MATERIALS AND METHODS

Cell lines and patient samples

Details of the cell lines and culture conditions are shown in Supplementary Methods and Supplementary Table 1. Gene expression data were extracted from the Microarray Innnovations in LEukemia (MILE) Study [20], Gene Expression Omnibus accession number GSE13159.

RNA and DNA extraction

Total RNA and genomic DNA were isolated using the RNeasy Mini Kit and the DNeasy Blood and Tissue Kit (Qiagen). Purity and concentration were evaluated using a NanoDrop 1000 Spectrophotometer (Thermo Scientific). RNA was prepared from bone marrow of ALL patients [43].

MicroRNA extraction and array analysis

Total RNA was extracted using mirVana™ miRNA Isolation kits (Ambion).
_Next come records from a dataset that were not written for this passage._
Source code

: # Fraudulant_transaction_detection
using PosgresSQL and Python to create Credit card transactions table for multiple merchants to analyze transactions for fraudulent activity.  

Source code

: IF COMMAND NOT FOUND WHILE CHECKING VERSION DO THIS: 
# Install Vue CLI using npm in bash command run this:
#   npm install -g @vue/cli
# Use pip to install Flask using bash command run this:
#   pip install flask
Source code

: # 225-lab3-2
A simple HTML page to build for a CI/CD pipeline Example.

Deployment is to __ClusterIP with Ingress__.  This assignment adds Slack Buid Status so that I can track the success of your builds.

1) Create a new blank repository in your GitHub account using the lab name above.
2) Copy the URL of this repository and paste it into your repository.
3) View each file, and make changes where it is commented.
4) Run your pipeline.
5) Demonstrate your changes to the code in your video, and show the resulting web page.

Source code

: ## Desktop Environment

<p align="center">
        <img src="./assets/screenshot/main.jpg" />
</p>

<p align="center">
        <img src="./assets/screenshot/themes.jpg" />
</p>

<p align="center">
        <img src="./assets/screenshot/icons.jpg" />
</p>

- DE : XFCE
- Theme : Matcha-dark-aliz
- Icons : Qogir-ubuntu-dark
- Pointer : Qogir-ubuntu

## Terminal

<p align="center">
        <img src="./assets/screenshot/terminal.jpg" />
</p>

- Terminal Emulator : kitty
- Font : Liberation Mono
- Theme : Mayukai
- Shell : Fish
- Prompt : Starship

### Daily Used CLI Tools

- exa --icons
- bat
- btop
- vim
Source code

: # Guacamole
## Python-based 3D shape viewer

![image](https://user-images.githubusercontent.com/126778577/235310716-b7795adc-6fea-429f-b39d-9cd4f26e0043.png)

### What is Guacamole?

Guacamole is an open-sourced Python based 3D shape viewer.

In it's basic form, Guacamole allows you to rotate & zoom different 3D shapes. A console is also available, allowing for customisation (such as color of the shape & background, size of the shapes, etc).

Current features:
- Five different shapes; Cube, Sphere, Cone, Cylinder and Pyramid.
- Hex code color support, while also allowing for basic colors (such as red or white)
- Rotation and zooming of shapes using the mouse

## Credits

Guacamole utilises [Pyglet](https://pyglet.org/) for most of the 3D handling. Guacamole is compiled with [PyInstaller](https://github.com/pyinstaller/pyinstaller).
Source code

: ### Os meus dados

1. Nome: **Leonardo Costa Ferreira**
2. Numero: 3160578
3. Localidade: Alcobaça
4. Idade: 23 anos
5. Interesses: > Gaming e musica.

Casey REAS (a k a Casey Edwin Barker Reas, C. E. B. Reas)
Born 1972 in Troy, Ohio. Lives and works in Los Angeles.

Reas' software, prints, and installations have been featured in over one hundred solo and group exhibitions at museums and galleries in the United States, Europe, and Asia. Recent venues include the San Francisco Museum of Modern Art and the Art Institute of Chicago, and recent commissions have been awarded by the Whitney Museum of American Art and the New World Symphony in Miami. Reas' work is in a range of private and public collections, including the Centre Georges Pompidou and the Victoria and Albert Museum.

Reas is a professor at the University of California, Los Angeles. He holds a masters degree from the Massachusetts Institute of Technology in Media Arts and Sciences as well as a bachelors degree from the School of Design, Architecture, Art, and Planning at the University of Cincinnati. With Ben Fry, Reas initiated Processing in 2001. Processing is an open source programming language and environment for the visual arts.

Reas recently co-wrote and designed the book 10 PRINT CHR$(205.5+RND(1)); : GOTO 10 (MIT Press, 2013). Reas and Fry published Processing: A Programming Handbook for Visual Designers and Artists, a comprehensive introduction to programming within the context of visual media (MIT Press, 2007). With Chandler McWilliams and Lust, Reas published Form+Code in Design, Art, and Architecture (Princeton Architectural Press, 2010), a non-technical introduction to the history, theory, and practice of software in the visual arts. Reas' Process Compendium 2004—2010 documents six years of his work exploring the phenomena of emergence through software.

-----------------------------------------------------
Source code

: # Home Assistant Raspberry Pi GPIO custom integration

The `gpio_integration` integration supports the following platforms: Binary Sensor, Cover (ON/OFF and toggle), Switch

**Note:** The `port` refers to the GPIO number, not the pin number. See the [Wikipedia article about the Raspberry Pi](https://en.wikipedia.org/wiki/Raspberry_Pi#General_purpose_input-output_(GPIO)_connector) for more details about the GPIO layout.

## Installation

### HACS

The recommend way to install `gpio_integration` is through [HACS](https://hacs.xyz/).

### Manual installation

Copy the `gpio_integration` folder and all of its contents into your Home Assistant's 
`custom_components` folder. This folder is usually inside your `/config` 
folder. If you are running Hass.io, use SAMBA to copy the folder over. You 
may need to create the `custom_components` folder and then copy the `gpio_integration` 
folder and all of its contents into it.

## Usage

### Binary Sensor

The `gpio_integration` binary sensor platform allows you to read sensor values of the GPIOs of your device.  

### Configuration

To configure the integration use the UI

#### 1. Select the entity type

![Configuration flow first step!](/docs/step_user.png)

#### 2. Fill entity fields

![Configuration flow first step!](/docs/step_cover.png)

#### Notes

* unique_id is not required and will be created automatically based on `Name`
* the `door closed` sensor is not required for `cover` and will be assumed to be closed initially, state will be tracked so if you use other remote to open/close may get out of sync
The Taqman® MicroRNA Reverse Transcription kit and Megaplex™ RT Primers (Applied Biosystems) were used to synthesize ss-cDNA. MicroRNAs were quantified using Taqman® Human microRNA array cards (Applied Biosystems) and Partek-GSS. Target prediction was performed using miRecords [44] and Pareto Front analysis software [45]. Validation assays were performed using Taqman® MicroRNA Assays.

Quantitative real-time PCR (Q-PCR)

Cell-line cDNA was generated using M-MLV Reverse Transcriptase (Invitrogen). Patient cDNA was generated using Superscript III First Strand Synthesis System (Invitrogen). Q-PCR was performed on the 7900HT Fast Real-Time PCR System (Applied Biosystems). EPOR and GATA1-6 expression was measured using Taqman probes (Applied Biosystems). ETV6/RUNX1 fusion expression was measured using SYBR Green primers (Roche; available on request).

Pyrosequencing (Qiagen)

Primers were designed using PyroMark Assay Design 2.0 software (Supplementary Table 2). Genomic DNA was deaminated using an EpiTect Bisulfite Kit and complete conversion checked by Calponin PCR [46]. Regions of interest were amplified using the PyroMark PCR kit before pyrosequencing on a Q24 Instrument (Qiagen).
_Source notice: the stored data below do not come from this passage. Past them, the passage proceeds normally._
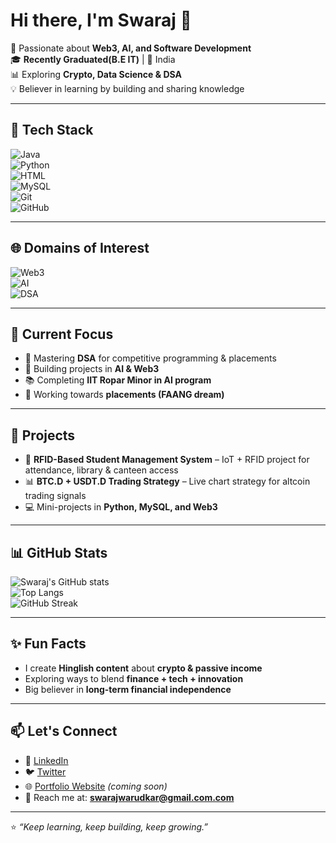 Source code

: # Hi there, I'm Swaraj 👋  

🚀 Passionate about **Web3, AI, and Software Development**  
🎓  **Recently Graduated(B.E IT)** | 📍 India  
📊 Exploring **Crypto, Data Science & DSA**  
💡 Believer in learning by building and sharing knowledge  

---

## 🔧 Tech Stack  

![Java](https://img.shields.io/badge/Java-ED8B00?style=for-the-badge&logo=openjdk&logoColor=white)  
![Python](https://img.shields.io/badge/Python-3776AB?style=for-the-badge&logo=python&logoColor=white)  
![HTML](https://img.shields.io/badge/HTML5-E34F26?style=for-the-badge&logo=html5&logoColor=white)  
![MySQL](https://img.shields.io/badge/MySQL-4479A1?style=for-the-badge&logo=mysql&logoColor=white)  
![Git](https://img.shields.io/badge/Git-F05032?style=for-the-badge&logo=git&logoColor=white)  
![GitHub](https://img.shields.io/badge/GitHub-181717?style=for-the-badge&logo=github&logoColor=white)  

---

## 🌐 Domains of Interest  

![Web3](https://img.shields.io/badge/Web3-121D33?style=for-the-badge&logo=ethereum&logoColor=white)  
![AI](https://img.shields.io/badge/Artificial%20Intelligence-FF6F00?style=for-the-badge&logo=tensorflow&logoColor=white)  
![DSA](https://img.shields.io/badge/Data%20Structures%20&%20Algorithms-02569B?style=for-the-badge&logo=c&logoColor=white)  

---

## 📌 Current Focus
- 🧠 Mastering **DSA** for competitive programming & placements  
- 🤖 Building projects in **AI & Web3**  
- 📚 Completing **IIT Ropar Minor in AI program**  
- 🎯 Working towards **placements (FAANG dream)**  

---

## 🌱 Projects
- 🔗 **RFID-Based Student Management System** – IoT + RFID project for attendance, library & canteen access  
- 📊 **BTC.D + USDT.D Trading Strategy** – Live chart strategy for altcoin trading signals  
- 💻 Mini-projects in **Python, MySQL, and Web3**  

---

## 📊 GitHub Stats  

![Swaraj's GitHub stats](https://github-readme-stats.vercel.app/api?username=YOUR_GITHUB_USERNAME&show_icons=true&theme=tokyonight)  
![Top Langs](https://github-readme-stats.vercel.app/api/top-langs/?username=YOUR_GITHUB_USERNAME&layout=compact&theme=tokyonight)  
![GitHub Streak](https://github-readme-streak-stats.herokuapp.com/?user=YOUR_GITHUB_USERNAME&theme=tokyonight)  

---

## ✨ Fun Facts
- I create **Hinglish content** about **crypto & passive income**  
- Exploring ways to blend **finance + tech + innovation**  
- Big believer in **long-term financial independence**  

---

## 📫 Let's Connect
- 💼 [LinkedIn]((https://www.linkedin.com/in/swaraj-warudkar-jain-56606821b/))  
- 🐦 [Twitter]((https://x.com/swaraj_warudkar))  
- 🌐 [Portfolio Website](https://github.com/) *(coming soon)*  
- 📧 Reach me at: **swarajwarudkar@gmail.com.com**  

---

⭐️ *“Keep learning, keep building, keep growing.”*  


<!---
Swaraj-90/Swaraj-90 is a ✨ special ✨ repository because its `README.md` (this file) appears on your GitHub profile.
You can click the Preview link to take a look at your changes.
--->
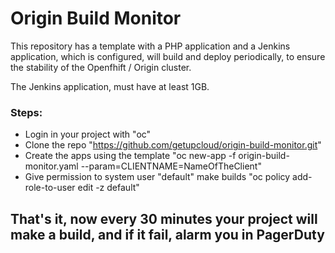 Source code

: # Origin Build Monitor


This repository has a template with a PHP application and a Jenkins application, which is
configured, will build and deploy periodically, to ensure the stability of the Openfhift / Origin
cluster.

The Jenkins application, must have at least 1GB.

### Steps:

  - Login in your project with "oc"
  - Clone the repo "https://github.com/getupcloud/origin-build-monitor.git"
  - Create the apps using the template "oc new-app -f origin-build-monitor.yaml --param=CLIENTNAME=NameOfTheClient"
  - Give permission to system user "default" make builds "oc policy add-role-to-user edit -z default"

## That's it, now every 30 minutes your project will make a build, and if it fail, alarm you in PagerDuty

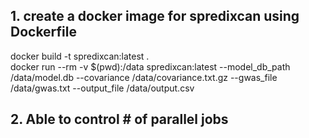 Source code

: ## 1. create a docker image for spredixcan using Dockerfile
  docker build -t spredixcan:latest . <br>
  docker run --rm -v $(pwd):/data spredixcan:latest --model_db_path /data/model.db --covariance /data/covariance.txt.gz --gwas_file /data/gwas.txt --output_file /data/output.csv
## 2. Able to control # of parallel jobs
Decitabine treatment of cells

To 3x106 REH or NALM-6 cells 5-Aza-2'-deoxycytidine (Decitabine; Sigma-Aldrich) was added to give final concentrations of 50 nM, 150 nM, 350 nM and 500 nM. Water served as the untreated control. After each 48 hour interval the cells were pelleted and resuspended in 3 ml of media and freshly prepared Decitabine. After 7 days, the period required for four doublings for each cell line, pellets prepared from 1.5 ml of each cell suspension were used for RNA and DNA extraction.

Protein extraction and western blotting

Protein, extracted using RIPA buffer and quantitated using the Pierce BCA Protein Assay, was resolved by SDS-PAGE (12%). Protein was transferred to nitrocellulose membrane (Sigma), incubated with anti-EPOR, anti-GATA2, or anti-GAPDH antibodies overnight at 4°C and visualized using Advansta WesternBright ECL (MyBio). Band density was analyzed using Li-Cor Image Studio Lite version 4.0. The EPOR antibody was a murine monoclonal obtained from Abnova cat no: H00002057-M01. The GATA2 antibody was a rabbit polyclonal obtained from Abcam cat no: ab22849.
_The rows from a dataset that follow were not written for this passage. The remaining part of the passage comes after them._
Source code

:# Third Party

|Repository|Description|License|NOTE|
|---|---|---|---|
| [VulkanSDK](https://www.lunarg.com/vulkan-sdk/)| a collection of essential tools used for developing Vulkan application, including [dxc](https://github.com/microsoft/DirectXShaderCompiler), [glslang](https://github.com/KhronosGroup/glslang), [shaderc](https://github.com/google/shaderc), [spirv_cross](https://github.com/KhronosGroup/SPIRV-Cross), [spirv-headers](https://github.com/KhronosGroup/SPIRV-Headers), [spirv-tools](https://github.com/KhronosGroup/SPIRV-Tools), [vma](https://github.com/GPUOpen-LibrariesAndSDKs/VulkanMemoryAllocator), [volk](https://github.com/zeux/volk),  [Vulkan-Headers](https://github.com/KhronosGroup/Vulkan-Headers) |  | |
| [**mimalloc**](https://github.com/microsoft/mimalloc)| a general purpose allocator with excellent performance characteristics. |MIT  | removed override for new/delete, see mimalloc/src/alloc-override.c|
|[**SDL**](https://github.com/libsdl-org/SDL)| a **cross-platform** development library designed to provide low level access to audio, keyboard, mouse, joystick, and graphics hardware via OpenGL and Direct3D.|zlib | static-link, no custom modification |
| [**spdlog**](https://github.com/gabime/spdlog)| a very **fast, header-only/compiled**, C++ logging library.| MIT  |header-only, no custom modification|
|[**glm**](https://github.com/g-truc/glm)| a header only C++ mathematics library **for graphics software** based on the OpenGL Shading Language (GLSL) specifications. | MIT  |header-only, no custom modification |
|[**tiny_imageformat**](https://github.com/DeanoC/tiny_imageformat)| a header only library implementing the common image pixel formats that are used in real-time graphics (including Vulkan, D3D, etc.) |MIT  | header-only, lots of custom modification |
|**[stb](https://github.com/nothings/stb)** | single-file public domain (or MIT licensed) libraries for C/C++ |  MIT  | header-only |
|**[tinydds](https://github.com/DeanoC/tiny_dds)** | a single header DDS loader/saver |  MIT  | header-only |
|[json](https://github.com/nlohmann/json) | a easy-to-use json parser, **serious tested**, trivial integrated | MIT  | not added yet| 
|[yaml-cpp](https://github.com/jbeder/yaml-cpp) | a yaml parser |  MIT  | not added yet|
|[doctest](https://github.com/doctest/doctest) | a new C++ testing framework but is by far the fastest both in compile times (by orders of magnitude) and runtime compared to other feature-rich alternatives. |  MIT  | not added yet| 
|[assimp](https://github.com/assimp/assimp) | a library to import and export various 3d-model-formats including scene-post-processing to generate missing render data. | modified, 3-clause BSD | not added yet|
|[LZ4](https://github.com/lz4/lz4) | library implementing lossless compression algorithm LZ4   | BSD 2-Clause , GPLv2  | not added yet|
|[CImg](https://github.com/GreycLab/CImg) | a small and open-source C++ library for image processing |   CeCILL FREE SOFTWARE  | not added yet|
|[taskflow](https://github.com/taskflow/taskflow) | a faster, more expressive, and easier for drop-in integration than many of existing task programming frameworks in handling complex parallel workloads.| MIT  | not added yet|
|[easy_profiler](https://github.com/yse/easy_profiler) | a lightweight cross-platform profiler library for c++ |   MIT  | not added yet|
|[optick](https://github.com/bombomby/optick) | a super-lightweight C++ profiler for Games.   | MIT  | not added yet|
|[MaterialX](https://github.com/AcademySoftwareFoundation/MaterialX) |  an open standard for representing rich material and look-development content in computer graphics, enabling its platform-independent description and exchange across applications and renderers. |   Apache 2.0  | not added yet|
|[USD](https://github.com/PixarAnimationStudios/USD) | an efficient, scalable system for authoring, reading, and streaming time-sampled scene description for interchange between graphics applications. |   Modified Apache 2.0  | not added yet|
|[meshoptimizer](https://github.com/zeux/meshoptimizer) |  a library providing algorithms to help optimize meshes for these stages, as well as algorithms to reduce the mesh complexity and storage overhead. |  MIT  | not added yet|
Chromatin immunoprecipitation

Chromatin immunoprecipitation was performed as previously described [47]. Briefly, chromatin was isolated from formaldehyde-cross-linked REH and NALM-6 cells, sheared by sonication and immunoprecipitated overnight with anti-GATA2 antibodies bound to magnetic beads (Invitrogen). Isolated complexes were washed before reversal of the DNA-protein cross-linking and DNA purification by QIAquick columns (Qiagen). DNA was subjected to Q-PCR analysis with gene promoter or non-specific region primers to evaluate promoter DNA enrichment.

Over-expression of GATA2, miR-650 (pre-miR-650) and miR-362

Cells were seeded 24 hr. before transfection with 2 μg of negative control (pENTR221-β-glucuronidase), GATA2 (pENTR221-GATA2) or GFP vector using an Amaxa Nucleofector I Device. Nucleofector Kit T and Kit R (Lonza) were used to transfect NALM-6 and REH respectively. At 72 hr. samples were taken for Q-PCR or western blot. REH cells were transfected with 30 nM pre-miR-650 (Ambion) or FAM-labeled Pre-mir Negative Control #1 (Applied Biosystems). Identical methods were used to transfect with miR-362 or control htr vectors [48] obtained from the Human miRNA Library (Source BioScience).